Он опустил топор, пожал плечами и направился на задний двор, к дровянику. Я же  подхватил ведро и пошёл к колодцу.
Наша коновязь находилась неподалёку от колодца, и, подходя к нему, я увидел, что кони ведут себя беспокойно. Они не дремали, свесив головы, как полагается накормленным и напоенным коням, а переступали, пофыркивали. задирали головы, вытягивали шеи и потряхивали ими, как будто их что-то тревожило. Особенно чуткий темпераментный Чёрт.
Мне это показалось подозрительным. И, поставив ведро на землю, я подошёл посмотреть, что их тревожит, на ходу обращаясь к ним с теми ничего не значащами ласковыми словами, которыми профаны – не лошадники надеются успокоить лошадей, беря не смыслом, а тоном.
Вот только тогда – не раньше – я увидел его, стоящим в зарослях осинника у забора, хоть и лишённых листьев, чтобы скрыть человека, но достаточно густых, чтобы сделать его не бросающимся в глаза.
Калитка была далеко, заперта, как и сами ворота, и прекрасно просматривалась из окна – мы бы заметили, если бы он вошёл. Следовательно, чтобы попасть во двор, он воспользовался каким-то других входом. Потому что сигать через довольно высокий забор с его горбом оказалось бы затруднительно.

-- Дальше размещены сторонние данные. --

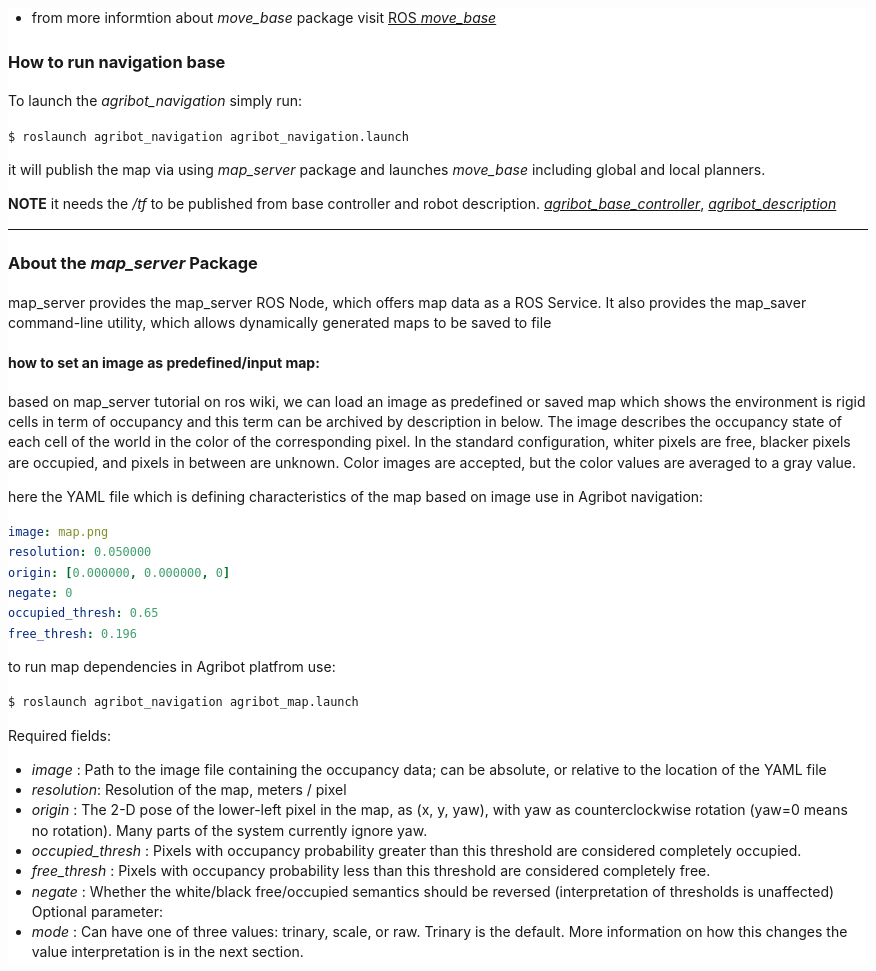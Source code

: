 
* from more informtion about *move_base*  package visit [ROS *move_base*](http://wiki.ros.org/move_base)

### How to run navigation base
To launch the *agribot_navigation* simply run: 
```
$ roslaunch agribot_navigation agribot_navigation.launch
```
it will publish the map via using *map_server* package and launches *move_base* including global and local planners.

**NOTE** it needs the */tf* to be published from base controller and robot description. [*agribot_base_controller*](https://github.com/alirezaahmadi/Agribot/blob/master/doc/api/agribot_base_controller.md), [*agribot_description*](todo...)

---

### About the *map_server* Package
map_server provides the map_server ROS Node, which offers map data as a ROS Service. It also provides the map_saver command-line utility, which allows dynamically generated maps to be saved to file

#### how to set an image as predefined/input map:
based on map_server tutorial on ros wiki, we can load an image as predefined or saved map which shows the environment is rigid cells in term of occupancy and this term can be archived by description in below.
The image describes the occupancy state of each cell of the world in the color of the corresponding pixel. In the standard configuration, whiter pixels are free, blacker pixels are occupied, and pixels in between are unknown. Color images are accepted, but the color values are averaged to a gray value.

here the YAML file which is defining characteristics of the map based on image use in Agribot navigation:

```yaml
image: map.png
resolution: 0.050000
origin: [0.000000, 0.000000, 0]
negate: 0
occupied_thresh: 0.65
free_thresh: 0.196
```

to run map dependencies in Agribot platfrom use:

```
$ roslaunch agribot_navigation agribot_map.launch
```

Required fields:

* *image* : Path to the image file containing the occupancy data; can be absolute, or relative to the location of the YAML file
* *resolution*: Resolution of the map, meters / pixel
* *origin* : The 2-D pose of the lower-left pixel in the map, as (x, y, yaw), with yaw as counterclockwise rotation (yaw=0 means no rotation). Many parts of the system currently ignore yaw.
* *occupied_thresh* : Pixels with occupancy probability greater than this threshold are considered completely occupied.
* *free_thresh* : Pixels with occupancy probability less than this threshold are considered completely free.
* *negate* : Whether the white/black free/occupied semantics should be reversed (interpretation of thresholds is unaffected)
Optional parameter:
* *mode* : Can have one of three values: trinary, scale, or raw. Trinary is the default. More information on how this changes the value interpretation is in the next section.
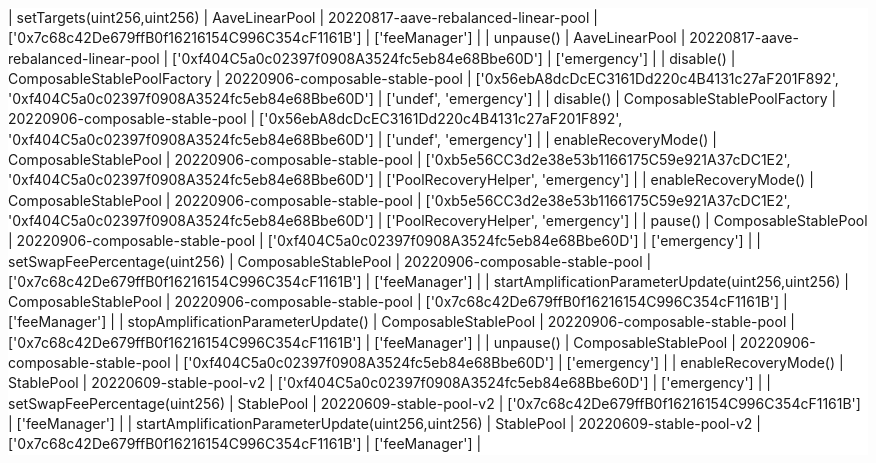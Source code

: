 | setTargets(uint256,uint256)                                                                                       | AaveLinearPool                                 | 20220817-aave-rebalanced-linear-pool       | ['0x7c68c42De679ffB0f16216154C996C354cF1161B']                                                                                             | ['feeManager']                                            |
| unpause()                                                                                                         | AaveLinearPool                                 | 20220817-aave-rebalanced-linear-pool       | ['0xf404C5a0c02397f0908A3524fc5eb84e68Bbe60D']                                                                                             | ['emergency']                                             |
| disable()                                                                                                         | ComposableStablePoolFactory                    | 20220906-composable-stable-pool            | ['0x56ebA8dcDcEC3161Dd220c4B4131c27aF201F892', '0xf404C5a0c02397f0908A3524fc5eb84e68Bbe60D']                                               | ['undef', 'emergency']                                    |
| disable()                                                                                                         | ComposableStablePoolFactory                    | 20220906-composable-stable-pool            | ['0x56ebA8dcDcEC3161Dd220c4B4131c27aF201F892', '0xf404C5a0c02397f0908A3524fc5eb84e68Bbe60D']                                               | ['undef', 'emergency']                                    |
| enableRecoveryMode()                                                                                              | ComposableStablePool                           | 20220906-composable-stable-pool            | ['0xb5e56CC3d2e38e53b1166175C59e921A37cDC1E2', '0xf404C5a0c02397f0908A3524fc5eb84e68Bbe60D']                                               | ['PoolRecoveryHelper', 'emergency']                       |
| enableRecoveryMode()                                                                                              | ComposableStablePool                           | 20220906-composable-stable-pool            | ['0xb5e56CC3d2e38e53b1166175C59e921A37cDC1E2', '0xf404C5a0c02397f0908A3524fc5eb84e68Bbe60D']                                               | ['PoolRecoveryHelper', 'emergency']                       |
| pause()                                                                                                           | ComposableStablePool                           | 20220906-composable-stable-pool            | ['0xf404C5a0c02397f0908A3524fc5eb84e68Bbe60D']                                                                                             | ['emergency']                                             |
| setSwapFeePercentage(uint256)                                                                                     | ComposableStablePool                           | 20220906-composable-stable-pool            | ['0x7c68c42De679ffB0f16216154C996C354cF1161B']                                                                                             | ['feeManager']                                            |
| startAmplificationParameterUpdate(uint256,uint256)                                                                | ComposableStablePool                           | 20220906-composable-stable-pool            | ['0x7c68c42De679ffB0f16216154C996C354cF1161B']                                                                                             | ['feeManager']                                            |
| stopAmplificationParameterUpdate()                                                                                | ComposableStablePool                           | 20220906-composable-stable-pool            | ['0x7c68c42De679ffB0f16216154C996C354cF1161B']                                                                                             | ['feeManager']                                            |
| unpause()                                                                                                         | ComposableStablePool                           | 20220906-composable-stable-pool            | ['0xf404C5a0c02397f0908A3524fc5eb84e68Bbe60D']                                                                                             | ['emergency']                                             |
| enableRecoveryMode()                                                                                              | StablePool                                     | 20220609-stable-pool-v2                    | ['0xf404C5a0c02397f0908A3524fc5eb84e68Bbe60D']                                                                                             | ['emergency']                                             |
| setSwapFeePercentage(uint256)                                                                                     | StablePool                                     | 20220609-stable-pool-v2                    | ['0x7c68c42De679ffB0f16216154C996C354cF1161B']                                                                                             | ['feeManager']                                            |
| startAmplificationParameterUpdate(uint256,uint256)                                                                | StablePool                                     | 20220609-stable-pool-v2                    | ['0x7c68c42De679ffB0f16216154C996C354cF1161B']                                                                                             | ['feeManager']                                            |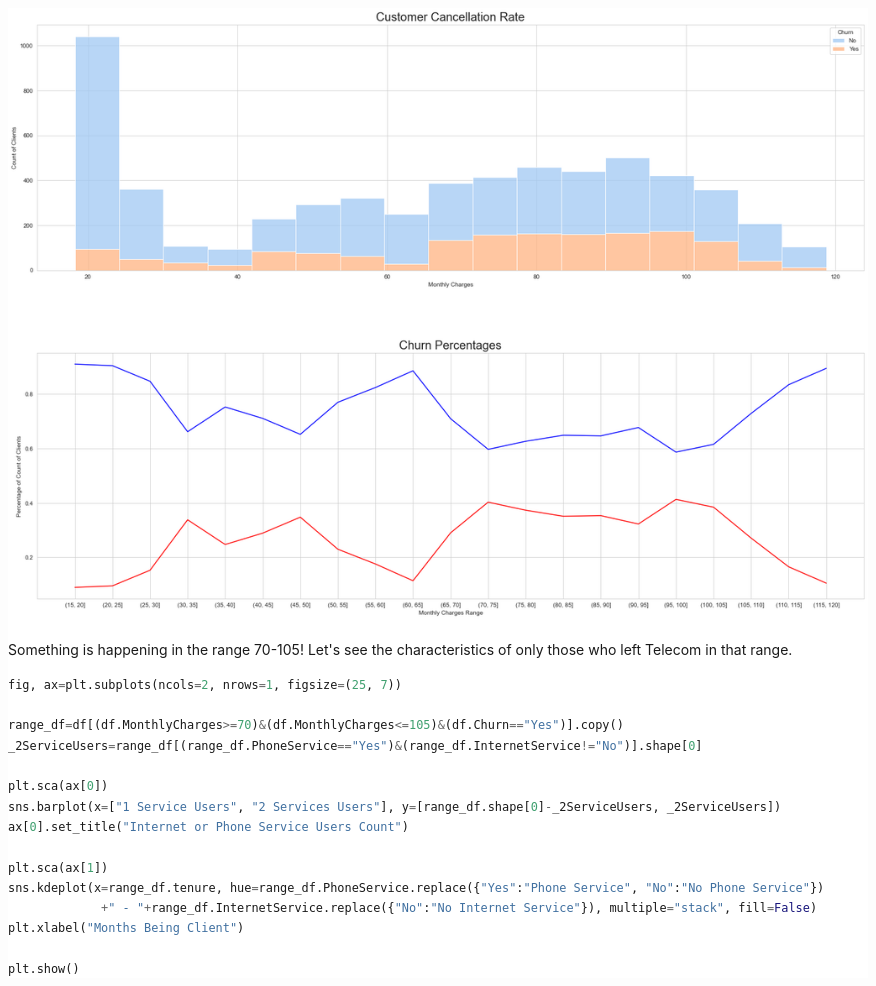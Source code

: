 
    
![png](output_14_0.png)
    


Something is happening in the range 70-105! Let's see the characteristics of only those who left Telecom in that range.


```python
fig, ax=plt.subplots(ncols=2, nrows=1, figsize=(25, 7))

range_df=df[(df.MonthlyCharges>=70)&(df.MonthlyCharges<=105)&(df.Churn=="Yes")].copy()
_2ServiceUsers=range_df[(range_df.PhoneService=="Yes")&(range_df.InternetService!="No")].shape[0]

plt.sca(ax[0])
sns.barplot(x=["1 Service Users", "2 Services Users"], y=[range_df.shape[0]-_2ServiceUsers, _2ServiceUsers])
ax[0].set_title("Internet or Phone Service Users Count")

plt.sca(ax[1])
sns.kdeplot(x=range_df.tenure, hue=range_df.PhoneService.replace({"Yes":"Phone Service", "No":"No Phone Service"})
             +" - "+range_df.InternetService.replace({"No":"No Internet Service"}), multiple="stack", fill=False)
plt.xlabel("Months Being Client")

plt.show()
```
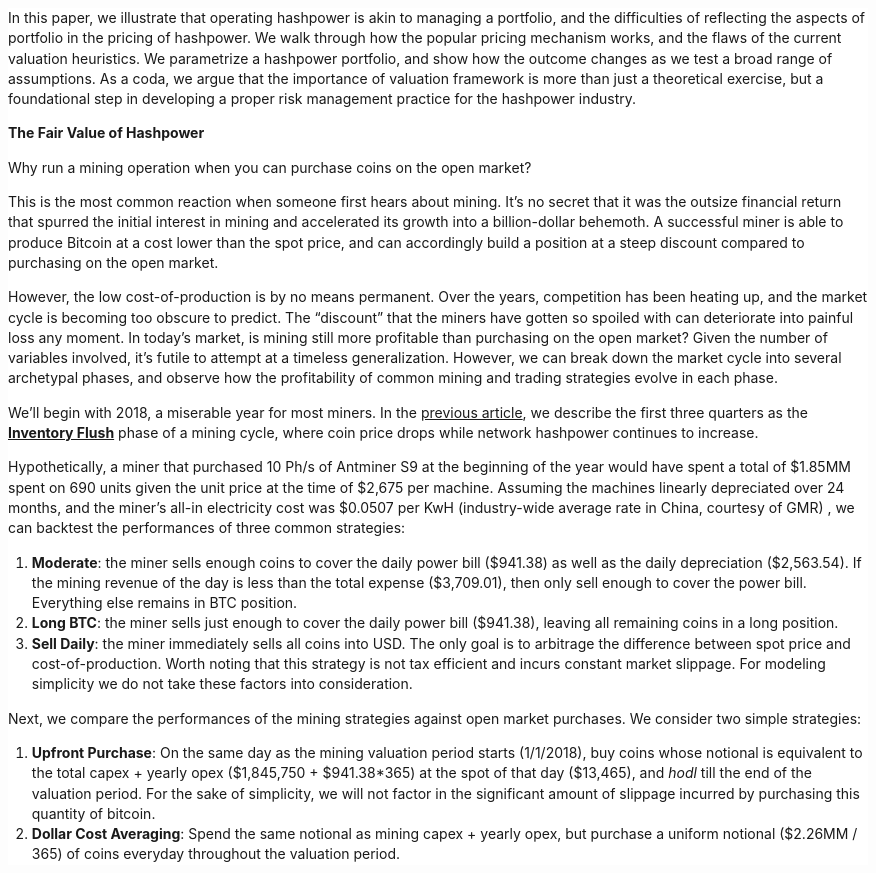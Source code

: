 In this paper, we illustrate that operating hashpower is akin to managing a portfolio, and the difficulties of reflecting the aspects of portfolio in the pricing of hashpower. We walk through how the popular pricing mechanism works, and the flaws of the current valuation heuristics. We parametrize a hashpower portfolio, and show how the outcome changes as we test a broad range of assumptions. As a coda, we argue that the importance of valuation framework is more than just a theoretical exercise, but a foundational step in developing a proper risk management practice for the hashpower industry.

**The Fair Value of Hashpower**

Why run a mining operation when you can purchase coins on the open market?

This is the most common reaction when someone first hears about mining. It’s no secret that it was the outsize financial return that spurred the initial interest in mining and accelerated its growth into a billion-dollar behemoth. A successful miner is able to produce Bitcoin at a cost lower than the spot price, and can accordingly build a position at a steep discount compared to purchasing on the open market. 

However, the low cost-of-production is by no means permanent. Over the years, competition has been heating up, and the market cycle is becoming too obscure to predict. The “discount” that the miners have gotten so spoiled with can deteriorate into painful loss any moment. In today’s market, is mining still more profitable than purchasing on the open market? Given the number of variables involved, it’s futile to attempt at a timeless generalization. However, we can break down the market cycle into several archetypal phases, and observe how the profitability of common mining and trading strategies evolve in each phase. 

We’ll begin with 2018, a miserable year for most miners. In the [previous article](https://www.aniccaresearch.tech/blog/the-alchemy-of-hashpower-part-ii), we describe the first three quarters as the [**Inventory Flush**](https://www.aniccaresearch.tech/blog/the-alchemy-of-hashpower-part-ii) phase of a mining cycle, where coin price drops while network hashpower continues to increase. 

Hypothetically, a miner that purchased 10 Ph/s of Antminer S9 at the beginning of the year would have spent a total of $1.85MM spent on 690 units given the unit price at the time of \$2,675 per machine. Assuming the machines linearly depreciated over 24 months, and the miner’s all-in electricity cost was \$0.0507 per KwH (industry-wide average rate in China, courtesy of GMR) , we can backtest the performances of three common strategies: 

1.  **Moderate**: the miner sells enough coins to cover the daily power bill (\$941.38) as well as the daily depreciation (\$2,563.54). If the mining revenue of the day is less than the total expense (\$3,709.01), then only sell enough to cover the power bill. Everything else remains in BTC position. 
2.  **Long BTC**: the miner sells just enough to cover the daily power bill (\$941.38), leaving all remaining coins in a long position. 
3.  **Sell Daily**: the miner immediately sells all coins into USD. The only goal is to arbitrage the difference between spot price and cost-of-production. Worth noting that this strategy is not tax efficient and incurs constant market slippage. For modeling simplicity we do not take these factors into consideration. 

Next, we compare the performances of the mining strategies against open market purchases. We consider two simple strategies:

1.  **Upfront Purchase**: On the same day as the mining valuation period starts (1/1/2018), buy coins whose notional is equivalent to the total capex + yearly opex (\$1,845,750 + \$941.38*365) at the spot of that day ($13,465), and _hodl_ till the end of the valuation period. For the sake of simplicity, we will not factor in the significant amount of slippage incurred by purchasing this quantity of bitcoin. 
2.  **Dollar Cost Averaging**: Spend the same notional as mining capex + yearly opex, but purchase a uniform notional ($2.26MM / 365) of coins everyday throughout the valuation period.
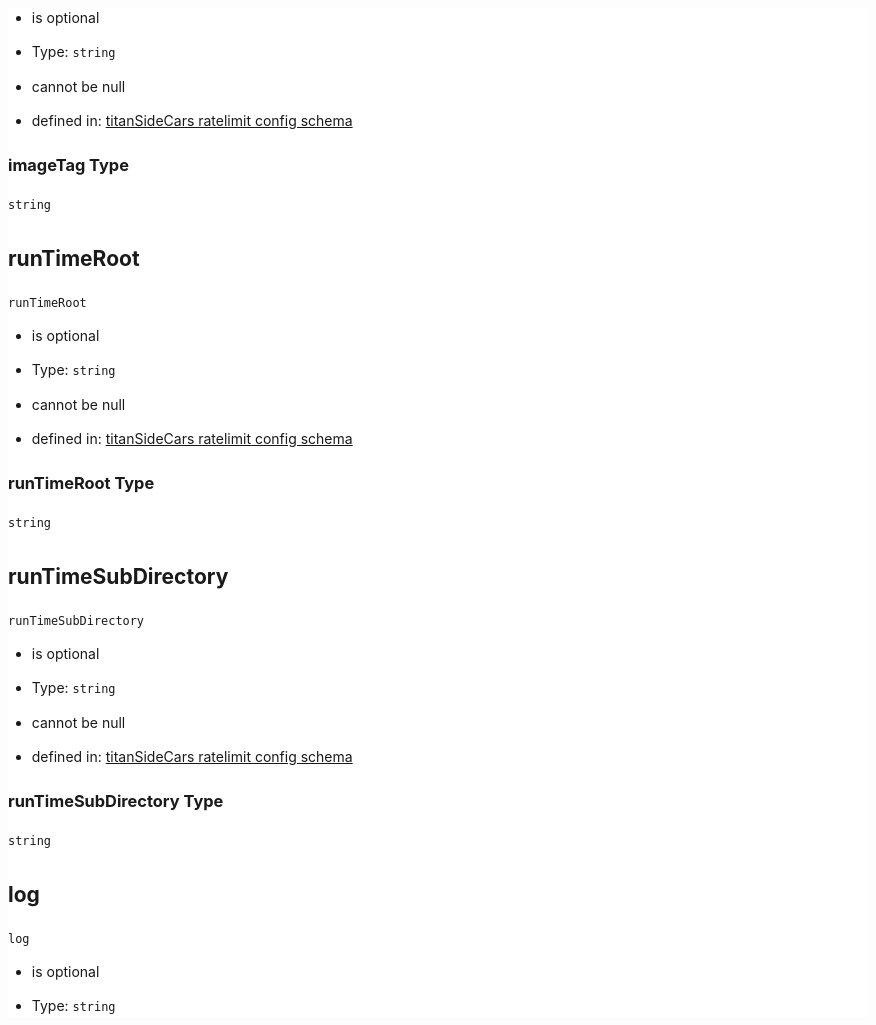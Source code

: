 * is optional

* Type: `string`

* cannot be null

* defined in: [titanSideCars ratelimit config schema](ratelimit_titansidecars-properties-imagetag.md "ratelimit_titanSideCars.json#/properties/imageTag")

### imageTag Type

`string`

## runTimeRoot



`runTimeRoot`

* is optional

* Type: `string`

* cannot be null

* defined in: [titanSideCars ratelimit config schema](ratelimit_titansidecars-properties-runtimeroot.md "ratelimit_titanSideCars.json#/properties/runTimeRoot")

### runTimeRoot Type

`string`

## runTimeSubDirectory



`runTimeSubDirectory`

* is optional

* Type: `string`

* cannot be null

* defined in: [titanSideCars ratelimit config schema](ratelimit_titansidecars-properties-runtimesubdirectory.md "ratelimit_titanSideCars.json#/properties/runTimeSubDirectory")

### runTimeSubDirectory Type

`string`

## log



`log`

* is optional

* Type: `string`
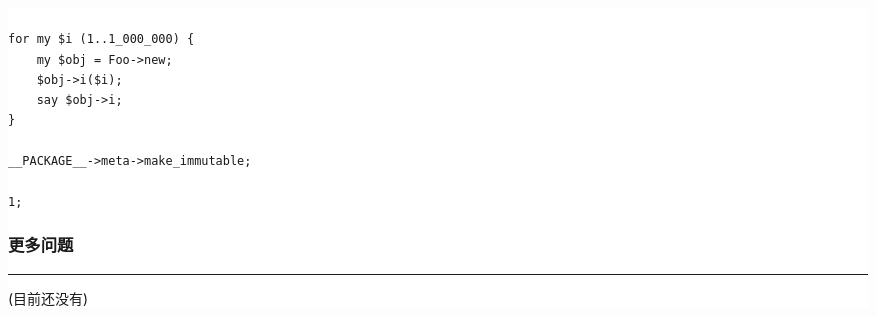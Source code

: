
 ```perl6

for my $i (1..1_000_000) {
    my $obj = Foo->new;
    $obj->i($i);
    say $obj->i;
}

__PACKAGE__->meta->make_immutable;

1;

```

### 更多问题
---

(目前还没有)
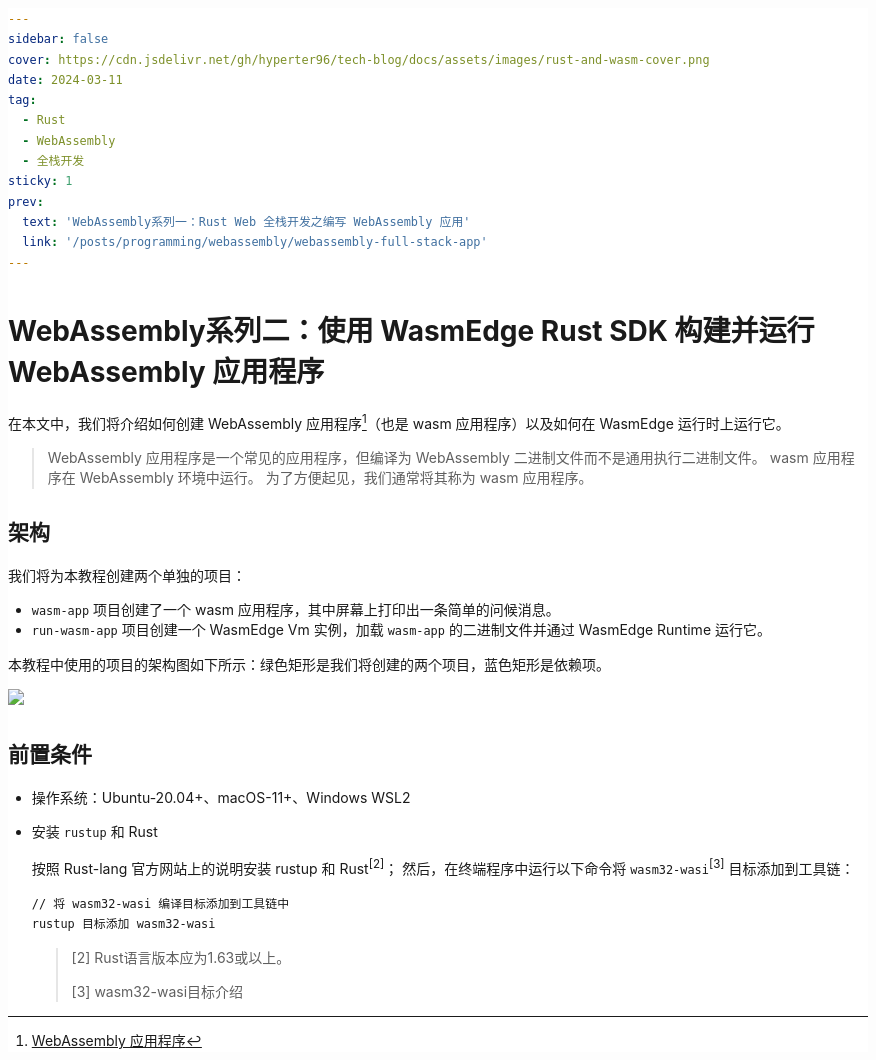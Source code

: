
 ```yaml
---
sidebar: false
cover: https://cdn.jsdelivr.net/gh/hyperter96/tech-blog/docs/assets/images/rust-and-wasm-cover.png
date: 2024-03-11
tag:
  - Rust
  - WebAssembly
  - 全栈开发
sticky: 1
prev:
  text: 'WebAssembly系列一：Rust Web 全栈开发之编写 WebAssembly 应用'
  link: '/posts/programming/webassembly/webassembly-full-stack-app'
---
```


# WebAssembly系列二：使用 WasmEdge Rust SDK 构建并运行 WebAssembly 应用程序

在本文中，我们将介绍如何创建 WebAssembly 应用程序[^wasm]（也是 wasm 应用程序）以及如何在 WasmEdge 运行时上运行它。

> WebAssembly 应用程序是一个常见的应用程序，但编译为 WebAssembly 二进制文件而不是通用执行二进制文件。 wasm 应用程序在 WebAssembly 环境中运行。 为了方便起见，我们通常将其称为 wasm 应用程序。

[^wasm]: [WebAssembly 应用程序](https://webassembly.org/)

## 架构

我们将为本教程创建两个单独的项目：

- `wasm-app` 项目创建了一个 wasm 应用程序，其中屏幕上打印出一条简单的问候消息。
- `run-wasm-app` 项目创建一个 WasmEdge Vm 实例，加载 `wasm-app` 的二进制文件并通过 WasmEdge Runtime 运行它。

本教程中使用的项目的架构图如下所示：绿色矩形是我们将创建的两个项目，蓝色矩形是依赖项。

![](https://cdn.jsdelivr.net/gh/second-state/wasmedge-rustsdk-examples/run-wasm-app-from-host/architecture.png)

## 前置条件

- 操作系统：Ubuntu-20.04+、macOS-11+、Windows WSL2
- 安装 `rustup` 和 Rust

    按照 Rust-lang 官方网站上的说明安装 rustup 和 Rust<sup>[2]</sup>； 然后，在终端程序中运行以下命令将 `wasm32-wasi`<sup>[3]</sup> 目标添加到工具链：

    ```bash
    // 将 wasm32-wasi 编译目标添加到工具链中
    rustup 目标添加 wasm32-wasi
    ```

    > [2] Rust语言版本应为1.63或以上。
    >
    > [3] wasm32-wasi目标介绍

- Господи! – невольно вырвалось у меня. – Откуда ты здесь взялся? И где, в таком случае, твой отец?
- Не имею понятия, - ответил неприязненно Карл, слегка отступая и почти вжимаясь в забор. – Я от него сбежал, как только он напился. А случилось это скоро – мы ещё на корабль не успели сесть.
Я готов был волосы на себе рвать – во-первых, присматривать за мальчишкой в наши планы не входило, во-вторых, теперь можно было забыть о советах Майкрофта – если Ленц не доедет – а он едва ли поедет куда-то без сына – то Майкрофт о наших делах и знать не будет. Словом, я был полностью деморализован и раздавлен, и понятия не имел, что делать. К тому же. что бы я ни решил, у меня не было ни малейшей уверенности, что мальчишка подчиниться моему решению – он был более не на цепи и явно недостаточно напичкан наркотиками, чтобы вести себя, как послушная овечка. Пожалуй, будь Вернер дома, я бы сейчас в приступе малодушия громко закричал, призывая его на помощь. Но Вернера не было, а звать Рону или Холмса мне казалось не только бесполезным, но и опрометчивым.
Тем не менее, один вопрос требовал разрешения и мог существенно повлиять на то, что будет дальше.
- Почему ты пришёл сюда? – спросил я. – Почему не к тем людям, которые дают тебе твоё «лекарство»? Или ты уже был там, и это они послали тебя? Зачем? Ты же не глупый, Карл, ты прекрасно понимаешь, что так просто я тебя отсюда не выпущу. Итак, зачем?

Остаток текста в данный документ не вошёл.